→ WORK ORDER
Give only the number of lines below that contain the word "config".

→ THE RECORDS
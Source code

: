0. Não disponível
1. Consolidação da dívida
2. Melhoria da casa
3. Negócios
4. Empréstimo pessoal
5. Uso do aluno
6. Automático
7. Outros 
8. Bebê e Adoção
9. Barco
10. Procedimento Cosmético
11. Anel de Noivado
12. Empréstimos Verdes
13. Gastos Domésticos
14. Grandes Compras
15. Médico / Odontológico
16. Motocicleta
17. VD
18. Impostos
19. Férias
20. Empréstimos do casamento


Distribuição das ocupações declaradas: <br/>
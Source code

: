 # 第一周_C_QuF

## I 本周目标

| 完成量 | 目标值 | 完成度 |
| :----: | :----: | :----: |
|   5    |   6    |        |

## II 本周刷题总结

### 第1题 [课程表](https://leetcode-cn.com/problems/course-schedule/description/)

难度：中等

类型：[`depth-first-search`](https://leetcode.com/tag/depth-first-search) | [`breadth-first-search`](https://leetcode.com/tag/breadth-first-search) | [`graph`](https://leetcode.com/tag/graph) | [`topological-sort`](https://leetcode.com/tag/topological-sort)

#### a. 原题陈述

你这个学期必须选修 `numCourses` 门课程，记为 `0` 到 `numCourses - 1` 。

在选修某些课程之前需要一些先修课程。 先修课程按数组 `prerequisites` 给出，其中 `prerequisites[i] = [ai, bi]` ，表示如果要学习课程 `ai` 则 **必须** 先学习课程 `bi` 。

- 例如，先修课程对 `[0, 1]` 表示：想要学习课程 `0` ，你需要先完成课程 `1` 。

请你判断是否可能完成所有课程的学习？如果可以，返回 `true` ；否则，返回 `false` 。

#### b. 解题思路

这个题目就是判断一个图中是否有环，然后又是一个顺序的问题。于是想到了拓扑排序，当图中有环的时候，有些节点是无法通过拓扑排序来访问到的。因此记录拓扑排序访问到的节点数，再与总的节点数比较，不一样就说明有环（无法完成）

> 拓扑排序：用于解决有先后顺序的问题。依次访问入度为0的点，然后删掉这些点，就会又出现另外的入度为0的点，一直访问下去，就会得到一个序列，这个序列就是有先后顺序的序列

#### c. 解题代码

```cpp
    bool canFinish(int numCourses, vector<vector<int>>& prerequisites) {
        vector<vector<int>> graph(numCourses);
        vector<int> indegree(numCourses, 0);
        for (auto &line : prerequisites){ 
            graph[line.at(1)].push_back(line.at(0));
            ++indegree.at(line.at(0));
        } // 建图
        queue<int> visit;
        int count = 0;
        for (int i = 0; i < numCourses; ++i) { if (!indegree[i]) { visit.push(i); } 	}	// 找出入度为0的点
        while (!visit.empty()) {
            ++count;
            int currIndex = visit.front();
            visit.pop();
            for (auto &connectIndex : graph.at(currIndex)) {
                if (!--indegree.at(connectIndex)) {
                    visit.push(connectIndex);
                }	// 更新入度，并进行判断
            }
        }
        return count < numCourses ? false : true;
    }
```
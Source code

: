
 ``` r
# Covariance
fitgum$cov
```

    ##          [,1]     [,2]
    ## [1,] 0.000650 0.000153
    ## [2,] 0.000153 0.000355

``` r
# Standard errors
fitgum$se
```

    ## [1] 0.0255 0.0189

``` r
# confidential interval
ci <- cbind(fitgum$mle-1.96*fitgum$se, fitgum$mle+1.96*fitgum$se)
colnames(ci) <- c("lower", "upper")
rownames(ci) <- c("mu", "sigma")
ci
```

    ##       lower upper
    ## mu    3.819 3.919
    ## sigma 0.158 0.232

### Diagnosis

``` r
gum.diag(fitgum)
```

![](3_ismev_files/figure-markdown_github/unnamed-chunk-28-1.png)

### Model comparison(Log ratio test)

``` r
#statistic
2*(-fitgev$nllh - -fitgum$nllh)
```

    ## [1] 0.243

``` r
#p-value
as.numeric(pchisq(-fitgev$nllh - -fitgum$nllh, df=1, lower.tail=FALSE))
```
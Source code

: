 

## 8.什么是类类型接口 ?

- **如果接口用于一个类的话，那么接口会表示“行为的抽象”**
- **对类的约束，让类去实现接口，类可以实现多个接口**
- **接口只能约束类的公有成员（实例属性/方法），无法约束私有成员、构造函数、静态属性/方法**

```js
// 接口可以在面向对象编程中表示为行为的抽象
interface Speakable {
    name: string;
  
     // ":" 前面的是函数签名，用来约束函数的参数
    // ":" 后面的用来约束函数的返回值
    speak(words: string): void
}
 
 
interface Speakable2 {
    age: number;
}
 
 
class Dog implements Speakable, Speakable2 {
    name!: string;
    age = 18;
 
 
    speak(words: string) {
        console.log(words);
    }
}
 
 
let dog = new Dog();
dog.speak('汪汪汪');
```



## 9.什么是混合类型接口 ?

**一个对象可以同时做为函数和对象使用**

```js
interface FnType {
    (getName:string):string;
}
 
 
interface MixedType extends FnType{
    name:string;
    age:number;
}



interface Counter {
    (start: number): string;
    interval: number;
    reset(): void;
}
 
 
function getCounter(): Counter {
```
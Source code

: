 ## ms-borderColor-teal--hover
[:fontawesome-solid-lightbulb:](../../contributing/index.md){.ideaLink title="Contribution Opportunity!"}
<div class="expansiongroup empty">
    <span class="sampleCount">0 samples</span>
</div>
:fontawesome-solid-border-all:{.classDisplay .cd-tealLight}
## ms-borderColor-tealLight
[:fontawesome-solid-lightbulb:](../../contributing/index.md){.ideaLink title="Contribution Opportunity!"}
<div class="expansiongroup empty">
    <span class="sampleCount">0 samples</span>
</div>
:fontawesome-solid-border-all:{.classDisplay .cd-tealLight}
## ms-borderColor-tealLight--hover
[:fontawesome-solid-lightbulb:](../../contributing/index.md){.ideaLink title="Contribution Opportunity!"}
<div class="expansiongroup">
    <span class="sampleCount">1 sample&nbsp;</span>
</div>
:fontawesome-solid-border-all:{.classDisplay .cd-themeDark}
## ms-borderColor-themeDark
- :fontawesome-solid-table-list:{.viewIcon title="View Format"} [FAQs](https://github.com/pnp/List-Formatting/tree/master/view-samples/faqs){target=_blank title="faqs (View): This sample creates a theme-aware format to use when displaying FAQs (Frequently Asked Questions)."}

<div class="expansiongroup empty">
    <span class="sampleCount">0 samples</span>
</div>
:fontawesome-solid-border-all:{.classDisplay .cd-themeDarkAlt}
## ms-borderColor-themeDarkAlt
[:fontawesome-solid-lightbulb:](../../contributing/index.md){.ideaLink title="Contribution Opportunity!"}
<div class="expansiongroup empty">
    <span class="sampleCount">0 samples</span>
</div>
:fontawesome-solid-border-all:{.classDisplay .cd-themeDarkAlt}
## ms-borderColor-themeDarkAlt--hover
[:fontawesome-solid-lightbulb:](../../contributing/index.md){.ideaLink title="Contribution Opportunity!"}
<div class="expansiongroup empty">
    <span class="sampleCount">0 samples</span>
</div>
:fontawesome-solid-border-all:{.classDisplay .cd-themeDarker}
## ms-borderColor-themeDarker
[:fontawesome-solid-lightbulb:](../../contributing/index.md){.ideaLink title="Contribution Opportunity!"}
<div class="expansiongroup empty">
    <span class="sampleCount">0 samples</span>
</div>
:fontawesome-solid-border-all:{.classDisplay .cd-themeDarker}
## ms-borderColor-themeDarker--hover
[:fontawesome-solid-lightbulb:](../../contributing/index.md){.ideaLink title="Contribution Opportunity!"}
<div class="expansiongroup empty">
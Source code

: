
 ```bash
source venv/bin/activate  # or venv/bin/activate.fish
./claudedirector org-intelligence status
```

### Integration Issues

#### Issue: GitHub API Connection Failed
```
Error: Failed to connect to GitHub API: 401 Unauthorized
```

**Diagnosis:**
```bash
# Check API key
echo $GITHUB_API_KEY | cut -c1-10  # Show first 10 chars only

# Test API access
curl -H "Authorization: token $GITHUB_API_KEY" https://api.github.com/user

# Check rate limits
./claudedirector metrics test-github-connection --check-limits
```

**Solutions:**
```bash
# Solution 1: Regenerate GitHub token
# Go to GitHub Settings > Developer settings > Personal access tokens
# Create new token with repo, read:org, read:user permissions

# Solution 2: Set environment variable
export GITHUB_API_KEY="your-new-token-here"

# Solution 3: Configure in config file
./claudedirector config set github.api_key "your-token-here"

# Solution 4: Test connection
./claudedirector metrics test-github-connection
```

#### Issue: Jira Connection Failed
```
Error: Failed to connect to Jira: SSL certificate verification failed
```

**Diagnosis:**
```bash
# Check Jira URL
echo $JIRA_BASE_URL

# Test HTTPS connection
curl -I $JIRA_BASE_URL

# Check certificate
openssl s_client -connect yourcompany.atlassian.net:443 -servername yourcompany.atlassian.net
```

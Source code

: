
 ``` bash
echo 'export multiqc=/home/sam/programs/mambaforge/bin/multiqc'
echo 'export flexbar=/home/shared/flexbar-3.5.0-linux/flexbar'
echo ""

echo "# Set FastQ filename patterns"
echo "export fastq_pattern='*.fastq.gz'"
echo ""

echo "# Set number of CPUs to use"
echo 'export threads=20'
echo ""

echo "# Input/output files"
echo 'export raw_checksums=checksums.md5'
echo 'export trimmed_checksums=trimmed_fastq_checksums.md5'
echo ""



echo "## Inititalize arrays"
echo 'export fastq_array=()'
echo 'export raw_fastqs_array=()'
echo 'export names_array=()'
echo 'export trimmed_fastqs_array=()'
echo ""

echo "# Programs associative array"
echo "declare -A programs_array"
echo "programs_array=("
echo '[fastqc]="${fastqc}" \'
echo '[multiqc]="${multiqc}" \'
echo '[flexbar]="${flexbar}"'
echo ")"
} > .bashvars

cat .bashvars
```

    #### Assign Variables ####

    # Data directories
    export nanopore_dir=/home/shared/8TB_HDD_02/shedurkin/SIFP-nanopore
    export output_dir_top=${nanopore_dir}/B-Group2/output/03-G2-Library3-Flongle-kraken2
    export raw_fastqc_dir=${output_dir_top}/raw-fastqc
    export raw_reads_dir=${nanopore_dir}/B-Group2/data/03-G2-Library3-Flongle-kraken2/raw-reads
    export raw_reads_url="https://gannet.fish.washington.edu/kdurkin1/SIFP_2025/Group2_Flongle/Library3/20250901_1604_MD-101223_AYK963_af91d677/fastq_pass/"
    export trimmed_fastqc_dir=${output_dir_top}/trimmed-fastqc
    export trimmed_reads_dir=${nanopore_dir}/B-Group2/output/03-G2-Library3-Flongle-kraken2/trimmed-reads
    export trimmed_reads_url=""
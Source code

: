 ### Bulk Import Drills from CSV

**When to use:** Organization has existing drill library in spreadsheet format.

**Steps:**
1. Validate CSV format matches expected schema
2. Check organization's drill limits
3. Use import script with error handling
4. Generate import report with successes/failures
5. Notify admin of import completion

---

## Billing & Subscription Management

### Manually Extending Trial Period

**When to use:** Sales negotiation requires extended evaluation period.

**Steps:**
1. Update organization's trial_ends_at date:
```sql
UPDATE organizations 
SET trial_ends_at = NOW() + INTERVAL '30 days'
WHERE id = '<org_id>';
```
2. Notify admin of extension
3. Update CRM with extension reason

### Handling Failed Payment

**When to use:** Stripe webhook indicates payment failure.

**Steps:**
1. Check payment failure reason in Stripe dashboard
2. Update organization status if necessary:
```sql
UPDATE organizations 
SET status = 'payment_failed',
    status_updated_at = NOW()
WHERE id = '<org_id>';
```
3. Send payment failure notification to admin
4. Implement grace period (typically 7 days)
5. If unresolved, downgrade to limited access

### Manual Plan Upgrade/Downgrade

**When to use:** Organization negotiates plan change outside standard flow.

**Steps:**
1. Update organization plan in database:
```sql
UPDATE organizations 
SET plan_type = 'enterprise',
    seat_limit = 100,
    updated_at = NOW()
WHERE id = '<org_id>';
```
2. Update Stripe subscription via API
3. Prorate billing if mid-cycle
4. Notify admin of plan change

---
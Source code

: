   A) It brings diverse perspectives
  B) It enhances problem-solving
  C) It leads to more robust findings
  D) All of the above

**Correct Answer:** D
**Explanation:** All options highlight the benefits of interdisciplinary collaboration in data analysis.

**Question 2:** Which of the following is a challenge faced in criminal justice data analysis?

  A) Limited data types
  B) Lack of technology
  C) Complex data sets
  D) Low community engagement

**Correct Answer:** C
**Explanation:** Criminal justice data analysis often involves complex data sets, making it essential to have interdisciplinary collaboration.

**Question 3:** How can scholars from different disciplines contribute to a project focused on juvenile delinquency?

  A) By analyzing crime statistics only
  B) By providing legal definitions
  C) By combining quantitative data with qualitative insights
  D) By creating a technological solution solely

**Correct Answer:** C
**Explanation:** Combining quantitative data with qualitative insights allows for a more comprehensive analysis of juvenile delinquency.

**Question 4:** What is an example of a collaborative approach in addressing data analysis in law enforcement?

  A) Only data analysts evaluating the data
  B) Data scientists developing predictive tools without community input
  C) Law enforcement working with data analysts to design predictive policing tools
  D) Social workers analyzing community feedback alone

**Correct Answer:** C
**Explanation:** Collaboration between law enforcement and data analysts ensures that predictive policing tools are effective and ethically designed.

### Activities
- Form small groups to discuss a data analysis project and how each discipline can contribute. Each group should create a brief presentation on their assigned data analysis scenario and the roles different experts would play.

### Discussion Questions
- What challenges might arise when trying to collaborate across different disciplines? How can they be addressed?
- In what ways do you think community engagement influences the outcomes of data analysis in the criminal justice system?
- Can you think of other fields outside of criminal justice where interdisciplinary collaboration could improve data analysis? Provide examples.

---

→ RESULT OF THIS EXERCISE
2